__About this exercise__. Give back only one number: how many lines in the data below contain the word "ttfamily".

__Entries supplied__.
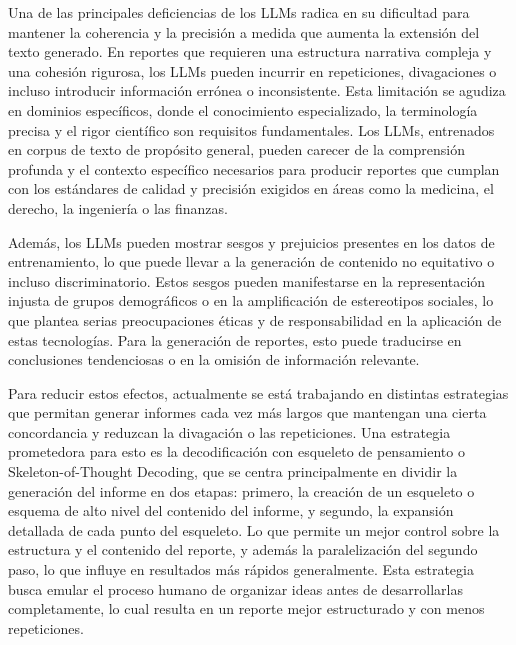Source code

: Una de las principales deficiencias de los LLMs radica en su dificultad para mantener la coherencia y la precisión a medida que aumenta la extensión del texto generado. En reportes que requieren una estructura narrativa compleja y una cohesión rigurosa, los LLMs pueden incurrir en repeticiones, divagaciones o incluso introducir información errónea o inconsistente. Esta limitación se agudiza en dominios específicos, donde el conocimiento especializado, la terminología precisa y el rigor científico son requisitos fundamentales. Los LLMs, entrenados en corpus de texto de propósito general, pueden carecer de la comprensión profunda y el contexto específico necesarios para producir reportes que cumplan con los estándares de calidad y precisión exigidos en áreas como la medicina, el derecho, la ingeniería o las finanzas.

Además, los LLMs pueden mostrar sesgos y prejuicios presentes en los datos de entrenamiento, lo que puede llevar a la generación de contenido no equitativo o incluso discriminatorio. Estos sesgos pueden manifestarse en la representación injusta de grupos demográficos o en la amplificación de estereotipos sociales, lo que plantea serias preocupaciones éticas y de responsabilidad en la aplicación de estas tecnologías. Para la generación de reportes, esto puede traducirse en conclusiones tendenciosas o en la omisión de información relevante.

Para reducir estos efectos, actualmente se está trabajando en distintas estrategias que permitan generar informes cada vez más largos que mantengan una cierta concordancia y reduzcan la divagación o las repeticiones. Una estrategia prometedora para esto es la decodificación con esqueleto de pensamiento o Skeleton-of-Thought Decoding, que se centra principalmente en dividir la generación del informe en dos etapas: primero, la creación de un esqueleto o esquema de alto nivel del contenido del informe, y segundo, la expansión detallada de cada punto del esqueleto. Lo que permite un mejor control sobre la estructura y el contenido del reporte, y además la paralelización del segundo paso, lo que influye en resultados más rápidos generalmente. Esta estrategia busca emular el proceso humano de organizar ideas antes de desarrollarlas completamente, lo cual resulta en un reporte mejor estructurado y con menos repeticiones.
--
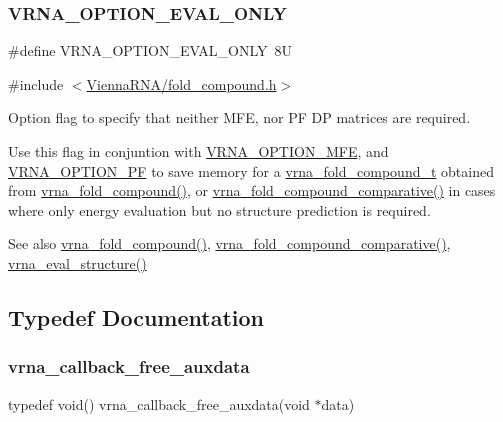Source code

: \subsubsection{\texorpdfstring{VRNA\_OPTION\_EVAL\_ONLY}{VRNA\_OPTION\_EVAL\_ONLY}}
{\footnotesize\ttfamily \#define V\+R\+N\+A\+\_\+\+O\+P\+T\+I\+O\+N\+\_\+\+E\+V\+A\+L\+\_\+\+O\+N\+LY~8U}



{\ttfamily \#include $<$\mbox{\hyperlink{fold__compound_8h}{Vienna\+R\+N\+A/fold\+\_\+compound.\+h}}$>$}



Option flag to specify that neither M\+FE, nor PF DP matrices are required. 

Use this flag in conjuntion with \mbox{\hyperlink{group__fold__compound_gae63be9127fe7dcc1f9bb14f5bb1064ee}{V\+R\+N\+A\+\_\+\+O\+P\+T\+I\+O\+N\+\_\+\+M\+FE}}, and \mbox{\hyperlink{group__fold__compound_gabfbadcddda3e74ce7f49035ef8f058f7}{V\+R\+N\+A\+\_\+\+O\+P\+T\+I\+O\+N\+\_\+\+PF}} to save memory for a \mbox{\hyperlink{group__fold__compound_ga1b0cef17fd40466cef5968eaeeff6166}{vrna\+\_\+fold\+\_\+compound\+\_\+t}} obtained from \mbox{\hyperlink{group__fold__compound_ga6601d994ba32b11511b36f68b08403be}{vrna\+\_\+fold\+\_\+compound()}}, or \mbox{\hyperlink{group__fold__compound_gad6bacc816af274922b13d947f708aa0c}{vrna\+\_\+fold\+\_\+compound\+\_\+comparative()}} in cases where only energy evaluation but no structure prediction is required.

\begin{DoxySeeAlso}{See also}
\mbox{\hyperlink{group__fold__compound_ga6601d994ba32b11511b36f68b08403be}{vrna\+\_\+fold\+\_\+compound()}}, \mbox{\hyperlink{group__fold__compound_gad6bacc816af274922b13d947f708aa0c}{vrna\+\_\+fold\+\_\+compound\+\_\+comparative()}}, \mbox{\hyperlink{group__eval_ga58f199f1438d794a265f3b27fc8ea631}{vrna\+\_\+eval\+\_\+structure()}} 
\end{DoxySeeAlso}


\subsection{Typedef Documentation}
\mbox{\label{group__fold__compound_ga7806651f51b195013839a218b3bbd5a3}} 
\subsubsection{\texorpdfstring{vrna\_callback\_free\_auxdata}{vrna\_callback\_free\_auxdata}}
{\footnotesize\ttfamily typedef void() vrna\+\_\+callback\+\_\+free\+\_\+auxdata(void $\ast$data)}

__Completed exercise__. 3